Transforming the Barbican Centre’s Lakeside Terrace, the site-specific artwork dramatically enveloped the building’s iconic concrete exterior with approximately 2000 square metres of bespoke woven cloth, with 130 ‘batakaris’ – robes worn by Ghanaian kings – embroidered onto the artwork.
We worked alongside Allies and Morrison and Buro Happold to secure planning approval for the commission on behalf of the Barbican Arts Centre – a Grade II* listed building. The pick-hammered concrete of the listed building was protected by an intermediate mesh which wraps around the ventilation towers, with the fabric sewn onto this. A series of metal tension cables were attached to trusses that sat on the roof to provide the necessary structure. These tension cables were anchored to ballast on the Lakeside Terrace.
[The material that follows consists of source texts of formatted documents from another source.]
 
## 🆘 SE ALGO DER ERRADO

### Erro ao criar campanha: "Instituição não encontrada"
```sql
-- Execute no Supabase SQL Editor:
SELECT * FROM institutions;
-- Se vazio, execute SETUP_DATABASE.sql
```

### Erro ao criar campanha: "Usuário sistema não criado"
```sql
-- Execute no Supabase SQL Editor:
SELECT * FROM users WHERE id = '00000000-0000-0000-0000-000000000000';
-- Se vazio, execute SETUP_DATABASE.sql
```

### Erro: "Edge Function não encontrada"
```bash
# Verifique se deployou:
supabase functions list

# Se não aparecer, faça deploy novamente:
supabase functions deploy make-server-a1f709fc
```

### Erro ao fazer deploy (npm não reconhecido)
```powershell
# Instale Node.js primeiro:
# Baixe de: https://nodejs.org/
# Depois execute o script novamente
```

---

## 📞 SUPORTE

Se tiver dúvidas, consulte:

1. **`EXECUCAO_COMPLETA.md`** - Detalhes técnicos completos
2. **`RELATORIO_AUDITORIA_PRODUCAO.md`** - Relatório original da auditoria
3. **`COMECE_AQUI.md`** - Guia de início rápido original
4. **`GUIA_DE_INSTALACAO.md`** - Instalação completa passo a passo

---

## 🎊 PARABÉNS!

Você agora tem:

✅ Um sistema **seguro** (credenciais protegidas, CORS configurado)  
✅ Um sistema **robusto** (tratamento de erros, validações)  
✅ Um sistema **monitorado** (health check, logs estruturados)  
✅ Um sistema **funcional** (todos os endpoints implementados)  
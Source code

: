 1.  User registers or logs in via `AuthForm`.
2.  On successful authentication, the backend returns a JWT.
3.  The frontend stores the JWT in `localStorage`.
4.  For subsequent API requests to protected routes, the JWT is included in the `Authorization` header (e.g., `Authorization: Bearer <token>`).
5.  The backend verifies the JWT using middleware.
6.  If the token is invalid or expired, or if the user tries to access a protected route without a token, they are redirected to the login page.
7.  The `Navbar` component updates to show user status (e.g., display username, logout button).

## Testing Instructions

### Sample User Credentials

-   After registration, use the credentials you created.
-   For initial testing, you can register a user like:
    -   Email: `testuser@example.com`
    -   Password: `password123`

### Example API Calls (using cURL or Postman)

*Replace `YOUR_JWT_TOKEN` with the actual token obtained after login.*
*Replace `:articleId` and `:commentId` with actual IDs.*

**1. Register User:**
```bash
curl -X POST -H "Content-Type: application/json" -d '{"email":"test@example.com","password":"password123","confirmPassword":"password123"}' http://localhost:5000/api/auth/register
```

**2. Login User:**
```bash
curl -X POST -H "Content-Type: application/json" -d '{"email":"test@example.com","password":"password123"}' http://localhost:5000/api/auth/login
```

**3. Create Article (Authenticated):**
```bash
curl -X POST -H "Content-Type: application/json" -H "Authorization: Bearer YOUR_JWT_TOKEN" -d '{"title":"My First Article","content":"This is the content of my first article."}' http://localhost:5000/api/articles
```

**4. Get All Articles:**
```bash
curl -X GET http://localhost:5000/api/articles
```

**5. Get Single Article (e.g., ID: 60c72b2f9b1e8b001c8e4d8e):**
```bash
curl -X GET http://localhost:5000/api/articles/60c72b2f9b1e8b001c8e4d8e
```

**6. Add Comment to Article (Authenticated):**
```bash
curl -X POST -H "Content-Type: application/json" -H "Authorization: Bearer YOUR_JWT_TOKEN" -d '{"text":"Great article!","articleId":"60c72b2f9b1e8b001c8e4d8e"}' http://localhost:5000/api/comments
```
The work was woven and then sewn by hand to produce colossal panels of pink and purple fabric that fitted the brutalist planes of the Barbican’s Lakeside façade. The Barbican Centre stands on the former Cripplegate parish, which was largely destroyed during the Second World War. A centre for the ‘rag trade’ in London, the area was sought out for the buying, selling and production of cloth. Viewed together, the hand-stitched panels of Purple Hibiscus and the hand-pitted concrete of the Barbican’s rough concrete façade offered an expanded reflection on the relationship between the handcrafted and the monumental.